Booger called a friend he knew who lived in St. Louis, a friend that was an IT expert. He had met Cal in Branson, where he and his wife had a vacation home. Cal had done some work for the Branson police department in networking their computers. He had even assisted on an internet porn case for Booger. Booger had no idea how to get into the dark web, but maybe Cal could help.
“Hey, I thought we were going to have some breakfast,” Duce said as Booger motioned him to get in the car.
“No time but I did grab a cup of coffee for you,” Booger responded.
“I don’t suppose there is any whiskey in it,” Duce replied.
It was nearly a six-hour drive from Indianapolis to the St. Louis suburb of Ballwin, where Cal lived. Booger made it in four hours. He called Cal along the way to alert him to what he was looking for.
When they arrived, Cal met them on his front porch.
“Shit,” he said. You’ve really come across a sick son of a bitch this time, Booger.”
“I was afraid of that. What did you find, Cal?”
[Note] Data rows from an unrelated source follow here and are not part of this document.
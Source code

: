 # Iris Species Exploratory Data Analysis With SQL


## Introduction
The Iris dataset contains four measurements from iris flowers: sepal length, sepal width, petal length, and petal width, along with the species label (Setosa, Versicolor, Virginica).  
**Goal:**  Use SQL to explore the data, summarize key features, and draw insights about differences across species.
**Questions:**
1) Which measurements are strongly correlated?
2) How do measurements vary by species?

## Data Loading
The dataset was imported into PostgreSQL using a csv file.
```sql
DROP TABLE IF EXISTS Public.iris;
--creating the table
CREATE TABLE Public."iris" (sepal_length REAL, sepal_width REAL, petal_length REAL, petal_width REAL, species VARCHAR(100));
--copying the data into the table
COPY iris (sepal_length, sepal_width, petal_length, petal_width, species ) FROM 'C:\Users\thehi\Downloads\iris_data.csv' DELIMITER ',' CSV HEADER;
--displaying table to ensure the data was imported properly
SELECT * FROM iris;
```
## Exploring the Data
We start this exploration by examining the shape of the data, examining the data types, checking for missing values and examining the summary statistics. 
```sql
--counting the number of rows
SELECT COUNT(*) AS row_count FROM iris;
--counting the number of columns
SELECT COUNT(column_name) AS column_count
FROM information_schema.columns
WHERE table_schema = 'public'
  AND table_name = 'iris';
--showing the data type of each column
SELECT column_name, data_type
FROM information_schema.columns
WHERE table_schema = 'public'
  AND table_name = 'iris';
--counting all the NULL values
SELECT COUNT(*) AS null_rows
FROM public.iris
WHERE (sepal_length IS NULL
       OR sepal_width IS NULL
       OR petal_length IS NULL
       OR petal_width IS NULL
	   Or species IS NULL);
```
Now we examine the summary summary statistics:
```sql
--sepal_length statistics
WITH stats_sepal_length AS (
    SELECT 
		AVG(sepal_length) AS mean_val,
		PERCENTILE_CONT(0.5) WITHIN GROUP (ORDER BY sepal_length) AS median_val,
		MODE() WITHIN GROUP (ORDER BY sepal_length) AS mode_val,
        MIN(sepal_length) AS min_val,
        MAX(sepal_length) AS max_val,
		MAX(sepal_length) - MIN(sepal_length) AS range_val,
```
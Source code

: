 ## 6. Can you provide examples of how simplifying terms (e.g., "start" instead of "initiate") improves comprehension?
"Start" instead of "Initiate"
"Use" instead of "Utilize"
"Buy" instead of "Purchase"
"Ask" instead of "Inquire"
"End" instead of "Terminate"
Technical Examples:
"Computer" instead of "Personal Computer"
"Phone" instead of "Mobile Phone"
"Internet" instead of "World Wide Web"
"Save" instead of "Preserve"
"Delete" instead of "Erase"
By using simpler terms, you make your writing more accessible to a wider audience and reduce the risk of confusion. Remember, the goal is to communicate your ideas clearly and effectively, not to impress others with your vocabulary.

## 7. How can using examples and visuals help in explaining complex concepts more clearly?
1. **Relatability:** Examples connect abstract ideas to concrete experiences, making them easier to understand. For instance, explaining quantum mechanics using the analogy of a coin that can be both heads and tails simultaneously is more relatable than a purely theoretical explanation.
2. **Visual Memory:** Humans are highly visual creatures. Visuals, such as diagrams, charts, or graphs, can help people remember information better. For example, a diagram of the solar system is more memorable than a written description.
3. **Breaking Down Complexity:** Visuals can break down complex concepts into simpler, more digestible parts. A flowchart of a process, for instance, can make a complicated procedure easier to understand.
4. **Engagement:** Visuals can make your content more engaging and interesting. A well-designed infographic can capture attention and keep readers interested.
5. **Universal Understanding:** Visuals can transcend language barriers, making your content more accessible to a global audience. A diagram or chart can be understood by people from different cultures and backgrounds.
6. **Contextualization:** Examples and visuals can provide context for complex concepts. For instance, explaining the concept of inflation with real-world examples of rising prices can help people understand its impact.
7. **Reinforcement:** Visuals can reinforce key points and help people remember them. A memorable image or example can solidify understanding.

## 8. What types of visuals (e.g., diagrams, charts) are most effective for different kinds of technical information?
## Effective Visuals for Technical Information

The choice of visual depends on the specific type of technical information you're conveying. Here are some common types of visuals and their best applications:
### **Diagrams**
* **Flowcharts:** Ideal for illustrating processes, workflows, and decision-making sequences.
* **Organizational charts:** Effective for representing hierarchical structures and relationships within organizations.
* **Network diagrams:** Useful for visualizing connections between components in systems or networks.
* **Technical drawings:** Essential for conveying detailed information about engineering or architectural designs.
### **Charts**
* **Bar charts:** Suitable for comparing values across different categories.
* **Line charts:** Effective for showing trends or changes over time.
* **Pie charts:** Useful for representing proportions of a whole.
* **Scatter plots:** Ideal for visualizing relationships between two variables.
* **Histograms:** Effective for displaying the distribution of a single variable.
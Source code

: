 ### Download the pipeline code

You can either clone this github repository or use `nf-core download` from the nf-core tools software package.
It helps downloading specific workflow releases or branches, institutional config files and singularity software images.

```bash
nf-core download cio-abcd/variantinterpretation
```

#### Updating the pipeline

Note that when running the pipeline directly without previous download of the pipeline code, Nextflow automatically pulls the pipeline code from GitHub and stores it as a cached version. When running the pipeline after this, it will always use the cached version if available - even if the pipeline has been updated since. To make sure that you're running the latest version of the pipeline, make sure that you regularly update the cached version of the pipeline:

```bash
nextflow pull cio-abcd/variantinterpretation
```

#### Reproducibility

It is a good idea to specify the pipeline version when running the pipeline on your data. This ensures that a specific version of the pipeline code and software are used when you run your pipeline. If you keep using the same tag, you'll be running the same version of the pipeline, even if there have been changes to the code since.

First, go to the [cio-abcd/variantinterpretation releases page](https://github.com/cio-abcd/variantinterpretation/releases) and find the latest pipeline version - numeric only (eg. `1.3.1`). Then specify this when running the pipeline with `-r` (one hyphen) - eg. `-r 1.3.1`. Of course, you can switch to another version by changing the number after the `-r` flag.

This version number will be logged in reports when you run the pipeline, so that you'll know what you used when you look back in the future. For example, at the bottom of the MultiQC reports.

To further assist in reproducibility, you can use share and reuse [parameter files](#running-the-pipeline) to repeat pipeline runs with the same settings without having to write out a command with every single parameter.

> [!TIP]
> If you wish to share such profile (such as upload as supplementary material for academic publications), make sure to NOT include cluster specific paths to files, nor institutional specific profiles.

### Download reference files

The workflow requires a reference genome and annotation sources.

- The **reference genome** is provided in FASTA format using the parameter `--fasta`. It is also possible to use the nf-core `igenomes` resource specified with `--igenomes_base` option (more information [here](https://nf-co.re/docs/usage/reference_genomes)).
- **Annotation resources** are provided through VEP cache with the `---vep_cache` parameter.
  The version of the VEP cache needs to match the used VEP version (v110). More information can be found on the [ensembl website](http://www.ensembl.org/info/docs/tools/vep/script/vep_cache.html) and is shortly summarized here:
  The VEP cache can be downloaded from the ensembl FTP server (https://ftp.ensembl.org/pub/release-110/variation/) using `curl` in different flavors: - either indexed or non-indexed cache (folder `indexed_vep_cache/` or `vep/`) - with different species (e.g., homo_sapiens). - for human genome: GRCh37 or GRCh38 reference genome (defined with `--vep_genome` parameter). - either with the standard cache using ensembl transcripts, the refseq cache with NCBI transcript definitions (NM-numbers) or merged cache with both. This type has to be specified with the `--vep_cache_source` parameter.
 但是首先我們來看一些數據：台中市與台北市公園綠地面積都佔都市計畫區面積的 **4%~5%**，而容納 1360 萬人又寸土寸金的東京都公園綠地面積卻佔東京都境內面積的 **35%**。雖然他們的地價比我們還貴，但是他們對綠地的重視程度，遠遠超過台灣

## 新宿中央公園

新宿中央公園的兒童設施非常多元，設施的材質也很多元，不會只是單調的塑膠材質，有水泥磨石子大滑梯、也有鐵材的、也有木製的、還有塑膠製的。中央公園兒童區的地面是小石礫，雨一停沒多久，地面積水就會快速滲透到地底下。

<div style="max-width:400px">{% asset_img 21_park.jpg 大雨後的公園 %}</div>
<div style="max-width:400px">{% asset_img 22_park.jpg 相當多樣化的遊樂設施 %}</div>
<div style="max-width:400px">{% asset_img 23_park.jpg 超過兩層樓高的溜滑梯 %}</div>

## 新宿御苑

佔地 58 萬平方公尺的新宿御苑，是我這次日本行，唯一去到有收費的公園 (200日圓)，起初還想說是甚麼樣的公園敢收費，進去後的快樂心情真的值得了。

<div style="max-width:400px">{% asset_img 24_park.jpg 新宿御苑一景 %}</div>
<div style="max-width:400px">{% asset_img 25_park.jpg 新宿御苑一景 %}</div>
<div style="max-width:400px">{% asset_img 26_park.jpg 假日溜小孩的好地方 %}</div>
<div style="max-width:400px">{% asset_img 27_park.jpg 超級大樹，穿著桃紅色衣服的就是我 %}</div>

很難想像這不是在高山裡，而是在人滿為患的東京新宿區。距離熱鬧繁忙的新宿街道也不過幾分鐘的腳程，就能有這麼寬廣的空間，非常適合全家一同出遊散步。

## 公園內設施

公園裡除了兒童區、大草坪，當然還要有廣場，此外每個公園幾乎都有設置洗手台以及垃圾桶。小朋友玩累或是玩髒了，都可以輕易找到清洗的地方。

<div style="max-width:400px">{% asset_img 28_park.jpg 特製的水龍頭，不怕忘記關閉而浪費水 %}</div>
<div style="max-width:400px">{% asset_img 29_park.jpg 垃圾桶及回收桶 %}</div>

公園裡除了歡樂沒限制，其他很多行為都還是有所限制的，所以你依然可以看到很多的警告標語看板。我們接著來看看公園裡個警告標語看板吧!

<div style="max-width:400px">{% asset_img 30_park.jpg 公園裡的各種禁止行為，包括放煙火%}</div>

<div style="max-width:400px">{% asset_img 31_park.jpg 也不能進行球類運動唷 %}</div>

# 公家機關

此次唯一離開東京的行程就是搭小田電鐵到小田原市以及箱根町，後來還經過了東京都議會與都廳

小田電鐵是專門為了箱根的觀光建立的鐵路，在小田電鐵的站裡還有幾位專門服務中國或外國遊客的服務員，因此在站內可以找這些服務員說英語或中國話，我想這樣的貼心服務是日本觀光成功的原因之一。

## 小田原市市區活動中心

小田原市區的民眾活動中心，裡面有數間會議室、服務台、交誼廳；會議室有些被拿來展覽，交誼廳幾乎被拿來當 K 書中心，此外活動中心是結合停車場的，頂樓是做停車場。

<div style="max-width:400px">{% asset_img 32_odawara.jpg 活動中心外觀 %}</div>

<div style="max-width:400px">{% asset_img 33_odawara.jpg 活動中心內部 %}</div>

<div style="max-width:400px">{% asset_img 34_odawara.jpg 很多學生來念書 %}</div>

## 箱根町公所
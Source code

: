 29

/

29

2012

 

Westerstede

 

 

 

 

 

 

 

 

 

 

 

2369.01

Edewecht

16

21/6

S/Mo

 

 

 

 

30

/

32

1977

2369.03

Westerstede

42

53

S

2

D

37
“Come on in. I’ll show you. I’ve got the website up down in the basement. By the way, who is your friend?” he said, looking at Duce.
“He’s a private eye that a missing girl’s family hired to find her.”
Cal held out his hand to shake. “I’m Duce,” he said.
“Well, Duce, if that girl got mixed up with whoever is running this website, I’m afraid you’re not going to have very good news for her parents.”
Cal led Booger and Duce down to the basement, a room filled with computers and surveillance cameras that showed nearly every room of the house and every part of the yard outside.
“Geez Cal, what’s the need for all the surveillance cameras?” Booger asked.
“I’ve got three teenage daughters, and I don’t trust their choices in boyfriends,” he said, laughing.
He led them to one computer screen on the far side of the basement. On it, the website Little Angels Adoption was open.
“That website was not easy for me to find. It required a password to enter. I used the name Dudley that you had mentioned. It worked.”
The website showed dozens of pictures of girls, some as young as two or three. Most, young teens. They were all pictured in, what looked like a small room or large closet. They were all in cages. Across each one of the photos was the word “sold.”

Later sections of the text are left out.